──────── Supplied material ────────

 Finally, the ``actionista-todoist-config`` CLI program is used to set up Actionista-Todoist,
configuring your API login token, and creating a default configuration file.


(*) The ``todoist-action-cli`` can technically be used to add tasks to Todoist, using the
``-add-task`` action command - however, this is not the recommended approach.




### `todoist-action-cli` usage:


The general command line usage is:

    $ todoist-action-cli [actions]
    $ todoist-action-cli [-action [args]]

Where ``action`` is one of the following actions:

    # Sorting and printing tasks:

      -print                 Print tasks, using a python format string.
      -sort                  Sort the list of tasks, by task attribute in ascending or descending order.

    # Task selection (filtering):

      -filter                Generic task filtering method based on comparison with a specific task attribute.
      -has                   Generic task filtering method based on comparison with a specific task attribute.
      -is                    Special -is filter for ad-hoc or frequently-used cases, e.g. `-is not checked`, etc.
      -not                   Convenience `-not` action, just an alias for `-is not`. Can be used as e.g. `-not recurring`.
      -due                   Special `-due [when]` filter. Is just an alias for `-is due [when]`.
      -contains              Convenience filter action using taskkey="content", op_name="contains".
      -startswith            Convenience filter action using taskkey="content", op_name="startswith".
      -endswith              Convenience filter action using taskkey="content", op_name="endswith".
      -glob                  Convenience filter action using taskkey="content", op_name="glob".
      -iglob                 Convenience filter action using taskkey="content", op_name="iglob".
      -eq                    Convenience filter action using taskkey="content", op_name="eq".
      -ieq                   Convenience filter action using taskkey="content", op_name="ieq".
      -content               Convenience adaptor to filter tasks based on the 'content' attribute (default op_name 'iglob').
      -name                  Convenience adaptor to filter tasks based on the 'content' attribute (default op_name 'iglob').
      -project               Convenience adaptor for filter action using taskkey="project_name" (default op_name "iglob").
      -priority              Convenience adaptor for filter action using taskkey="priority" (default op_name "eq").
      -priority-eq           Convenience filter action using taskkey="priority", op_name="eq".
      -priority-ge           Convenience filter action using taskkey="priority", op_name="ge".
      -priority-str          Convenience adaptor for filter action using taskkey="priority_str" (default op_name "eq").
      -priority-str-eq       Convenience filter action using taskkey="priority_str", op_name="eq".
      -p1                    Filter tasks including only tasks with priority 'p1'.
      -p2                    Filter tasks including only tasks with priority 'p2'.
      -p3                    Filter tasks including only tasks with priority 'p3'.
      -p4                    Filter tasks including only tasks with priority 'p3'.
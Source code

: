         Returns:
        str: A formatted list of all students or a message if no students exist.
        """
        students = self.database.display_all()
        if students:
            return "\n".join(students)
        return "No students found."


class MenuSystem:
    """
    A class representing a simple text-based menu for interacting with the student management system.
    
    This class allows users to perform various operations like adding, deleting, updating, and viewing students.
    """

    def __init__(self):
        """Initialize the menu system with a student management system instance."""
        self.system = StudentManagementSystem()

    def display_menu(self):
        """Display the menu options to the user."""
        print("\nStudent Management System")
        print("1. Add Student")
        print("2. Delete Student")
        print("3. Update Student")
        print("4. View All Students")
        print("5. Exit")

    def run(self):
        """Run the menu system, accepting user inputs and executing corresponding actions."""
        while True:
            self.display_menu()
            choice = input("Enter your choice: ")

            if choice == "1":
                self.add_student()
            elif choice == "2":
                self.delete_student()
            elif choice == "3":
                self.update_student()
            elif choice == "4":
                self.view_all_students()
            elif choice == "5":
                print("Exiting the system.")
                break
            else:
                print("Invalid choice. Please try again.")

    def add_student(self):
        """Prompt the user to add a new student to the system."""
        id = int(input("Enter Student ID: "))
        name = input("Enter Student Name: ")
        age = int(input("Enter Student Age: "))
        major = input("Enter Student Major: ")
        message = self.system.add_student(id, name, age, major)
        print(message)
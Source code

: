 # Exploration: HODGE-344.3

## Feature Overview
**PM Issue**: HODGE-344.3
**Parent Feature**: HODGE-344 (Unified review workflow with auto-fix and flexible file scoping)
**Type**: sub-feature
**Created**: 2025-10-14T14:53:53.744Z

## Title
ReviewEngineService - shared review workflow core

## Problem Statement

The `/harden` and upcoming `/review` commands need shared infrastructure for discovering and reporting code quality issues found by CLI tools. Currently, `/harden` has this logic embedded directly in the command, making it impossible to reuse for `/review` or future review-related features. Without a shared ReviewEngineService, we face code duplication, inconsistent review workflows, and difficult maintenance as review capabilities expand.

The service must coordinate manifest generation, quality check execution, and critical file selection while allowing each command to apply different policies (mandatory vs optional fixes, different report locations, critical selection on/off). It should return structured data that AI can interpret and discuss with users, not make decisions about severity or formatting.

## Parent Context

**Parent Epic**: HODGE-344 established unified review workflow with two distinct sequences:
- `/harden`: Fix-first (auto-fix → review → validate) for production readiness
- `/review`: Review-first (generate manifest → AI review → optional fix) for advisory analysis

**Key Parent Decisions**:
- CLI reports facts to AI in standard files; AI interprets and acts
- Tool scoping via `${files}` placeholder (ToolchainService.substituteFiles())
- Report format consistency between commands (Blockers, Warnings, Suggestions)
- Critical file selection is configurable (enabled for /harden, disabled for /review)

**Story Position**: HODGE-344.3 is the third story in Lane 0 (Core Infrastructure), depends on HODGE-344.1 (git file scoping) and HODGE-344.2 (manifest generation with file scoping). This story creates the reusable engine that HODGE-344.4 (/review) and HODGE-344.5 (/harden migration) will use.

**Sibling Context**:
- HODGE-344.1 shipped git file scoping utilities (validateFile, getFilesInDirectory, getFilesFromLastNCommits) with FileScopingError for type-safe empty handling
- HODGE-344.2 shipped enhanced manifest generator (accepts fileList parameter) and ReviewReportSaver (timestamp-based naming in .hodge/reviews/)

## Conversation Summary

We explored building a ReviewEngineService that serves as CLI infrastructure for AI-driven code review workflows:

────────

## Task requirements
For each line above that contains "method", make a copy.

## Reply
      -filter                Generic task filtering method based on comparison with a specific task attribute.
      -has                   Generic task filtering method based on comparison with a specific task attribute.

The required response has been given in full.